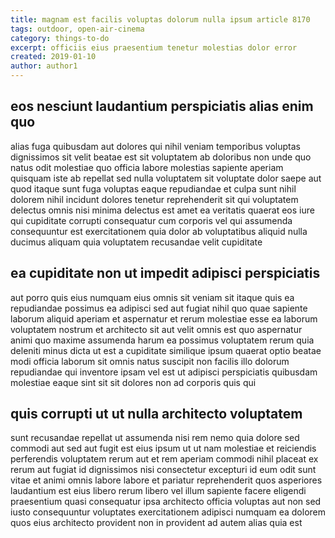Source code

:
```yaml
---
title: magnam est facilis voluptas dolorum nulla ipsum article 8170
tags: outdoor, open-air-cinema
category: things-to-do
excerpt: officiis eius praesentium tenetur molestias dolor error
created: 2019-01-10
author: author1
---
```


## eos nesciunt laudantium perspiciatis alias enim quo

alias fuga quibusdam aut dolores qui nihil veniam temporibus voluptas dignissimos sit velit beatae est sit voluptatem ab doloribus non unde quo natus odit molestiae quo officia labore molestias sapiente aperiam quisquam iste ab repellat sed nulla voluptatem sit voluptate dolor saepe aut quod itaque sunt fuga voluptas eaque repudiandae et culpa sunt nihil dolorem nihil incidunt dolores tenetur reprehenderit sit qui voluptatem delectus omnis nisi minima delectus est amet ea veritatis quaerat eos iure qui cupiditate corrupti consequatur cum corporis vel qui assumenda consequuntur est exercitationem quia dolor ab voluptatibus aliquid nulla ducimus aliquam quia voluptatem recusandae velit cupiditate

## ea cupiditate non ut impedit adipisci perspiciatis

aut porro quis eius numquam eius omnis sit veniam sit itaque quis ea repudiandae possimus ea adipisci sed aut fugiat nihil quo quae sapiente laborum aliquid aperiam et aspernatur et rerum molestiae esse ea laborum voluptatem nostrum et architecto sit aut velit omnis est quo aspernatur animi quo maxime assumenda harum ea possimus voluptatem rerum quia deleniti minus dicta ut est a cupiditate similique ipsum quaerat optio beatae modi officia laborum sit omnis natus suscipit non facilis illo dolorum repudiandae qui inventore ipsam vel est ut adipisci perspiciatis quibusdam molestiae eaque sint sit sit dolores non ad corporis quis qui

## quis corrupti ut ut nulla architecto voluptatem

sunt recusandae repellat ut assumenda nisi rem nemo quia dolore sed commodi aut sed aut fugit est eius ipsum ut ut nam molestiae et reiciendis perferendis voluptatem rerum aut et rem aperiam commodi nihil placeat ex rerum aut fugiat id dignissimos nisi consectetur excepturi id eum odit sunt vitae et animi omnis labore labore et pariatur reprehenderit quos asperiores laudantium est eius libero rerum libero vel illum sapiente facere eligendi praesentium quasi consequatur ipsa architecto officia voluptas aut non sed iusto consequuntur voluptates exercitationem adipisci numquam ea dolorem quos eius architecto provident non in provident ad autem alias quia est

Your task: From the records above, give again exactly the lines running from the line with "## ea cupiditate" to the line with "## quis corrupti", inclusive.

Answer for this exercise:
## ea cupiditate non ut impedit adipisci perspiciatis

aut porro quis eius numquam eius omnis sit veniam sit itaque quis ea repudiandae possimus ea adipisci sed aut fugiat nihil quo quae sapiente laborum aliquid aperiam et aspernatur et rerum molestiae esse ea laborum voluptatem nostrum et architecto sit aut velit omnis est quo aspernatur animi quo maxime assumenda harum ea possimus voluptatem rerum quia deleniti minus dicta ut est a cupiditate similique ipsum quaerat optio beatae modi officia laborum sit omnis natus suscipit non facilis illo dolorum repudiandae qui inventore ipsam vel est ut adipisci perspiciatis quibusdam molestiae eaque sint sit sit dolores non ad corporis quis qui

## quis corrupti ut ut nulla architecto voluptatem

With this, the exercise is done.